Susan Straight’s Novel ‘Mecca’ Verifies Names of Inland Empire People and Places

Bill Densmore won an unusual honor: the chance to see his name in fellow Riversider Susan StraightThe novel “Mecca”.

Here’s how it happened. A conversation between Straight and Mayor Patricia Lock Dawson inside the main library still open in May 2021 was streamed live to those at home who had purchased a $60 ticket at the Riverside Public Library Foundation. I was present thanks to the foundation.

The names of the 60 donors were put in a bowl with the winner to get a cameo in “Mecca”. Lock Dawson drew the slip.

“It’s someone I know. Bill Densmore,” the mayor announced.

Straight began to think out loud: “William Densmore is a person who drives a very nice classic car. I’m thinking maybe a 1964 Impala.” Once the recording was over, she was already revising mentally: “He doesn’t have a car, he has a horse. And he lives in Norco.

I asked Straight how she would add Densmore to a novel that was essentially complete. She was doing the final edits, which meant she could swipe her name.

Eleven months later, “Mecca” was published to acclaim by The New York Times, The Washington Post, and more. I asked right after his April 14 talk on “Mecca” at UCR Arts if and how Densmore had succeeded.

She pointed me to the right pages – since then I have read and enjoyed her book – and said including it was a simple task. All she had to do was add a last name.

“I had already written the scene,” she said. “The guy’s name was even Bill.”

On pages 59-61, CHP officer Johnny Frias chases a Ford Ranger truck, filled with scrap metal, which attempts to evade him by driving away from Highway 91. The truck’s trailing muffler starts small fires as the driver speeds down dirt roads near the bed of the Santa Ana River.

A good citizen in a 2010 Chevy Silverado steps in to help.

“Blue Diamond Pool Cleaning,” the sticker read. Bill Densmore. Norco, California. The bed of the truck full of pool cleaning equipment, hoses and buckets of chemicals,” says Frias. “He came running towards me with two fire extinguishers. He shouted: ‘You name it?’ “

The two fight the fires as best they can until they realize it’s futile. Frias watches Densmore turn around in his Silverado and head to “the new subdivision” – perhaps for more pool cleaning.

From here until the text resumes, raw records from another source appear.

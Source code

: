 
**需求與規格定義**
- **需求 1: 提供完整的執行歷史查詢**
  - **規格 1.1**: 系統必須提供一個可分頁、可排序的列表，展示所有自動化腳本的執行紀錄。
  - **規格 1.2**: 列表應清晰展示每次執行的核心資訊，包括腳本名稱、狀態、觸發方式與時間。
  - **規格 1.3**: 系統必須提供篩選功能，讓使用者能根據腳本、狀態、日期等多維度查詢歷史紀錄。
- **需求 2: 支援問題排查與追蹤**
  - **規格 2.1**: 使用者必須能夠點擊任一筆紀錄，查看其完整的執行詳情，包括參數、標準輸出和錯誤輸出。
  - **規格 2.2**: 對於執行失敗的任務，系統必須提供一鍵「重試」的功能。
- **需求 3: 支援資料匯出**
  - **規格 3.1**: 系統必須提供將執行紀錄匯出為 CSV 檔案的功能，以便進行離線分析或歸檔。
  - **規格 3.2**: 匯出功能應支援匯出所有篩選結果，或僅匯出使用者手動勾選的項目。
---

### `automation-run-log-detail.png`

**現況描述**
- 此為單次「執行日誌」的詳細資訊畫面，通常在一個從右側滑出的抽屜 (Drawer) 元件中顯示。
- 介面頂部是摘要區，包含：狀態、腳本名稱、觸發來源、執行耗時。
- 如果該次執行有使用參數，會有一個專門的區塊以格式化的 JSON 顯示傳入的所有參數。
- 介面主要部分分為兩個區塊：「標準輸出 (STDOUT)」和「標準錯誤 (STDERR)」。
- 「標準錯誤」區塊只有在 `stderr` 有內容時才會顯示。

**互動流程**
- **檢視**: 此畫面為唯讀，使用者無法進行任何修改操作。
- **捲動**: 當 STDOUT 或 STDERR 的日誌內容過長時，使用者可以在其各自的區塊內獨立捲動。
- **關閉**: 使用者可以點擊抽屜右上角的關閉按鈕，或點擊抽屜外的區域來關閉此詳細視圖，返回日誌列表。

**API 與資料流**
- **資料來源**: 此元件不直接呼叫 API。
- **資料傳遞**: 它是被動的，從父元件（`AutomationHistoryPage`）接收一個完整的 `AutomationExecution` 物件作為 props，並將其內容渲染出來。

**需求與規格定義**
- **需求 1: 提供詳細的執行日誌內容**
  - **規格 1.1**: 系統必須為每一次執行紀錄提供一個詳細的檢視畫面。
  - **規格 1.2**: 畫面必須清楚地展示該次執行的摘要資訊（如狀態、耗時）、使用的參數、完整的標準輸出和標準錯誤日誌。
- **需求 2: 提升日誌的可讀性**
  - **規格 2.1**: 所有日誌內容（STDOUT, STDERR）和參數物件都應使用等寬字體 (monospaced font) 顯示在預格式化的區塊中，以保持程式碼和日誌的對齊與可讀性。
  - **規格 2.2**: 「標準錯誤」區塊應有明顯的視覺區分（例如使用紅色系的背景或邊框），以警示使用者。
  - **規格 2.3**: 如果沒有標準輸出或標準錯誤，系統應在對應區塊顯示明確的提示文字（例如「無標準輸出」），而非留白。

I don’t know if Densmore, who spent 34 years at the Riverside County Veterans Services office, would have preferred his ride to be a classic Impala or a horse, Straight’s first two notions. But at least he’s in the book as a civic-minded citizen.

More ‘Mecca’

Besides Densmore’s cameo, Page 61 also names two fictional Riverside CHP officers, Darren Fredow and Rob Jekel. They are also internal references.

Darren and Rob, who have different surnames in real life, are friends of Straight who she said “play darts with me at Elks Lodge 643.” And the Jekel surname is a tribute to famed Riverside architect Henry Jekel, who designed some 70 Spanish Colonial Revival homes in the town.

This is a dense 951 material.

“Mecca” follows a cast of unrelated characters, including a CHP officer, a woman he once helped, a plastic surgeon, and several immigrant housekeepers, in what almost amounts to a series of short stories including the threads begin to intertwine.

Most of the novel takes place in the Inland Empire. Place names are generously dropped.

In Riverside County, readers will find Riverside, Temecula, Perris, Moreno Valley, Corona, Lake Elsinore, San Jacinto, Norco, Desert Hot Springs, Indio, Coachella, Calimesa, Anza, Agua Mansa, the Badlands, Thermal, and Mecca , the small community that gives its name to the novel.

The San Bernardino County towns of Fontana, San Bernardino, Rialto, Chino, Cucamonga, Yucca Valley, and Joshua Tree are also mentioned.

Same with institutions in both counties like San Bernardino Valley College, College of the Desert, Wigwam Motel, St. Bernardine’s Medical Center, Conroy’s Flowers, Tony’s Market, Fantasy Springs Casino, Desert Mirage High School, various Native American tribes and a few. canyons.

Also, some local supermarket chain.

“I had to put my Stater Bros. in there,” Straight said during his UCR Arts talk with interviewer Doug McCulloh, before discussing his appearance a few days earlier at Green Apple Books in San Francisco, where she had read a section that mentioned the grocery store.

“When I read ‘Stater Bros.’, everyone was, ‘What the hell is this?’” Straight said, as we at Riverside laughed. She said she explained Stater Bros. to his Fog City audience this way: “They’ve got the best meat.”


Richard and Laura Alvarez were married on June 1, 1957, at Sacred Heart Catholic Church in Pomona. “My dad taught at Garey High School for years and my mom worked for the Pomona Unified School District,” says daughter Alicia Keetle. Sixty-five years later, Richard, 87, and Laura, 84, are still together and still live in their native Pomona. Happy birthday, you crazy kids.